I asked her if she’d encountered any strange people. She laughed and pointed to my recorder “You’re the scariest person I’ve seen here yet. But no, most people are just fine.” She told me about the pitfalls of purchasing land for self-sufficiency, how there are often laws and regulations that prevent a person from doing just what they want on their own acreage. Finally, she begged off, “If you’ll excuse me, I’ve got some customers. Maybe you should talk to that guy over there.” She pointed to a booth directly across the aisle. A crowd had formed in front of a stall where a number of small metal cages sat on a folding table. A banner on the partition behind announced “The Ultimate Pocket Pet.” I walked over.

The “ultimate pocket pet” turned out to be a sugar glider, a tiny marsupial that looks like a cross between Gizmo from
Gremlins and a flying squirrel. Standing behind the table was a large, imposing man with the demeanor of a retired highschool football coach. When the crowd thinned out a bit, I sidled my way in front of him and asked why he had brought his animals to sell at a show all about the end of the world.

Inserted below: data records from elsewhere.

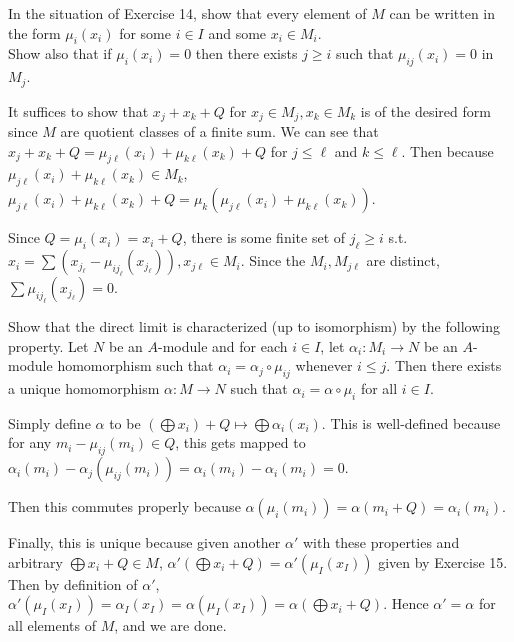 \documentclass[a4paper]{exam}
\begin{document}
\begin{questions}
	\question In the situation of Exercise 14, show that every element of $M$ can be written in the form $\mu _i(x_i)$ for some $i\in I$ and some $x_i\in M_i$.\\
	Show also that if $\mu _i(x_i) = 0$ then there exists $j \ge i$ such that $\mu _{ij}(x_i) = 0$ in $M_j$.
	\begin{solution}
		It suffices to show that $x_j + x_k + Q$ for $x_j\in M_j, x_k\in M_k$ is of the desired form since $M$ are quotient classes of a finite sum.
		We can see that $x_j + x_k + Q = \mu_{j\ell}(x_i) + \mu_{k\ell}(x_k) + Q$ for $j \le \ell$ and $k\le \ell$.
		Then because $\mu_{j\ell}(x_i) + \mu_{k\ell}(x_k)\in M_k $, $\mu_{j\ell}(x_i) + \mu_{k\ell}(x_k) + Q = \mu_k(\mu_{j\ell}(x_i) + \mu_{k\ell}(x_k))$.

		Since $Q = \mu_i(x_i) = x_i + Q $, there is some finite set of $j_\ell \ge i$ s.t. $x_i = \sum (x_{j_\ell} - \mu_{ij_\ell}(x_{j_\ell})), x_{j\ell} \in M_{i}$.
		Since the $M_i,M_{j\ell}$ are distinct, $\sum \mu _{ij_\ell}(x_{j_\ell}) = 0$.
	\end{solution}

	\question Show that the direct limit is characterized (up to isomorphism) by the following property. Let $N$ be an $A$-module and for each $i\in I $, let $\alpha _i: M_i \to N$ be an $A$-module homomorphism such that $\alpha _i = \alpha _j \circ \mu_{ij}$ whenever $i\le j$. Then there exists a unique homomorphism $\alpha :M\to N$ such that $\alpha _i = \alpha \circ \mu _i$ for all $i\in I$.
	\begin{solution}
		Simply define $\alpha$ to be $\left(\bigoplus x_i\right) + Q \mapsto \bigoplus \alpha_i(x_i)$.
		This is well-defined because for any $m_i - \mu_{ij}(m_i) \in Q $, this gets mapped to $\alpha _i(m_i) - \alpha_j(\mu _{ij}(m_i)) = \alpha _i(m_i) - \alpha _i(m_i) = 0$.

		Then this commutes properly because $\alpha (\mu _i(m_i)) = \alpha (m_i+Q) = \alpha _i(m_i)$.

		Finally, this is unique because given another $\alpha'$ with these properties and arbitrary $\bigoplus x_i +Q \in M $, $\alpha' (\bigoplus x_i+Q) = \alpha'(\mu _I(x_I))$ given by Exercise 15.
		Then by definition of $\alpha ' $, $\alpha '(\mu _I(x_I)) = \alpha_I(x_I) = \alpha(\mu _I(x_I)) = \alpha (\bigoplus x_i + Q)$.
		Hence $\alpha '= \alpha$ for all elements of $M $, and we are done.


\end{solution}
\end{questions}
\end{document}
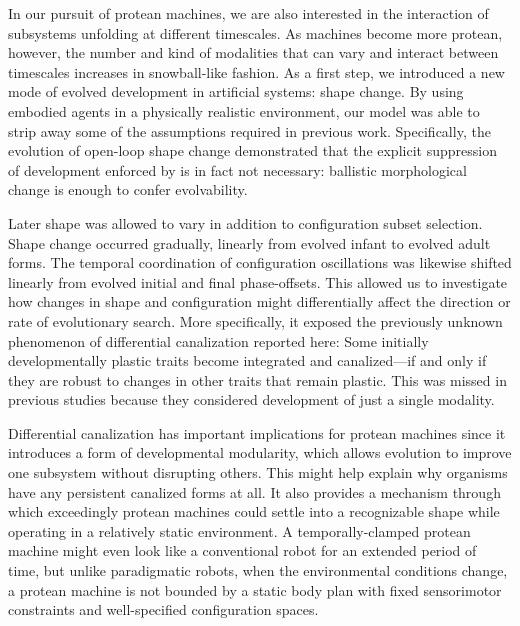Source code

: In our pursuit of 
protean machines,
we are also interested in the interaction of subsystems unfolding at different timescales.
As machines become more protean, however, the  number and kind of modalities that can vary and interact between timescales increases in snowball-like fashion.
As a first step,
we introduced
a new mode of evolved development in artificial systems: shape change.
By using embodied agents in a physically realistic environment,
our model was able to strip away some of the assumptions required in previous work.
Specifically,
the evolution of open-loop shape change demonstrated that the explicit suppression of development enforced by \citet{hinton1987learning} 
is in fact not necessary: ballistic morphological change is enough to confer evolvability.


Later shape was allowed to vary in addition to configuration subset selection.
Shape change occurred gradually, linearly from evolved infant to evolved adult forms.
The temporal coordination of configuration oscillations was likewise shifted linearly from evolved initial and final phase-offsets.
This allowed us to investigate how changes in shape and configuration might differentially affect the direction or rate of evolutionary search.
More specifically, it exposed the previously unknown phenomenon of differential canalization reported here:
Some initially developmentally plastic traits become integrated and canalized---if and only if they are robust to changes in other traits that remain plastic.
This was missed in previous studies because they considered development of just a single modality.

Differential canalization has important implications for protean machines since it introduces a form of developmental modularity,
which
allows evolution to improve one subsystem without disrupting others.
This might help explain why organisms have any persistent canalized forms at all.
It also provides a mechanism through which exceedingly protean machines could settle into a recognizable shape while operating in a relatively static environment.
A temporally-clamped protean machine might even look like a conventional robot for an extended period of time, but unlike paradigmatic robots, when the environmental conditions change, a protean machine is not bounded by a static body plan with fixed sensorimotor constraints and well-specified configuration spaces.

“Well,” he said in a Texas drawl, opening his hand to show one of the tiny creatures nestled into his palm. “Basically, we have several friends who have PTSD, soldiers who came back from the army. And what we found was that these little animals completely take away their anxiety … I have high blood pressure and I found these little guys help me get my blood pressure under control. And a lot of soldiers come to these shows, so we want to help them.”

We chatted about the creatures for a few more minutes. He told me the one in his hand was named “
Tribble,” that they were fairly hardy and that they wouldn’t go feral and infest the US because they only have one baby a year. By that time the crowd was growing again, and I said goodbye.

I walked by some booths selling “
exotic ammunition,” including shotgun shells that would burst into flame when they hit a target. A man selling military surplus let me hoist a bazooka to my shoulder and sold me a pamphlet on how to say important phrases in Arabic like “Drop to the ground!” and “Surrender!”

A young, vaguely hipsterish couple was browsing at an heirloom seed stand nearby. They stood out among the crowd of mostly-middle-aged expo attendees and I soon found myself talking to them. They had driven down from Colorado to visit family in New Mexico, but were interested in the offerings at the expo. The man, Marco, told me “We’re just checking it out, looking around. We’re always interested in storing food … We’re moving to an off-grid place. We’re in the process of going out there.“

“Why off-the-grid?” I asked. “Are you preparing for anything in particular?”

“We’re mainly trying to get away from the city,” he answered. “Just the crowds and everything.”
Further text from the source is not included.